(Collected data)
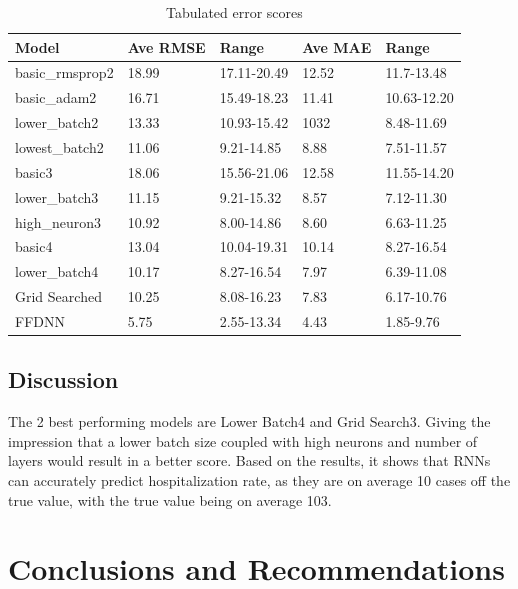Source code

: \documentclass[10pt,11pt,12pt,oneside]{book}
\begin{document}
\begin{table}[H]
\centering
\begin{tabular}{|l|l|l|l|l|}
\toprule
Model & Ave RMSE & Range & Ave MAE & Range \\
\hline
basic\_rmsprop2  & 18.99 & 17.11-20.49 & 12.52 & 11.7-13.48 \\
\hline
basic\_adam2  & 16.71 & 15.49-18.23 & 11.41 & 10.63-12.20 \\
\hline
lower\_batch2 & 13.33 & 10.93-15.42 & 1032 & 8.48-11.69  \\
\hline
lowest\_batch2 & 11.06 & 9.21-14.85 & 8.88 & 7.51-11.57 \\
\hline
basic3 & 18.06 & 15.56-21.06 & 12.58 & 11.55-14.20 \\
\hline
lower\_batch3 & 11.15 & 9.21-15.32 & 8.57 & 7.12-11.30 \\
\hline
high\_neuron3 & 10.92 & 8.00-14.86 & 8.60 & 6.63-11.25 \\
\hline
basic4 & 13.04 & 10.04-19.31 & 10.14 & 8.27-16.54 \\
\hline
lower\_batch4 & 10.17 & 8.27-16.54 & 7.97 & 6.39-11.08 \\
\hline
Grid Searched & 10.25 & 8.08-16.23 & 7.83 & 6.17-10.76 \\
\hline
FFDNN & 5.75 & 2.55-13.34 & 4.43 & 1.85-9.76 \\
\bottomrule
\end{tabular}
\caption{Tabulated error scores}
\label{table:results}
\end{table}

\section{Discussion}
    The 2 best performing models are Lower Batch4 and Grid Search3. Giving the impression that a lower batch size coupled with high neurons and number of layers would result in a better score. Based on the results, it shows that RNNs can accurately predict hospitalization rate, as they are on average 10 cases off the true value, with the true value being on average 103.
\chapter{Conclusions and Recommendations}
\end{document}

#### [Your instructions]
Return, from the data, each line that has the word "high" in it.

#### [Response]
high\_neuron3 & 10.92 & 8.00-14.86 & 8.60 & 6.63-11.25 \\
    The 2 best performing models are Lower Batch4 and Grid Search3. Giving the impression that a lower batch size coupled with high neurons and number of layers would result in a better score. Based on the results, it shows that RNNs can accurately predict hospitalization rate, as they are on average 10 cases off the true value, with the true value being on average 103.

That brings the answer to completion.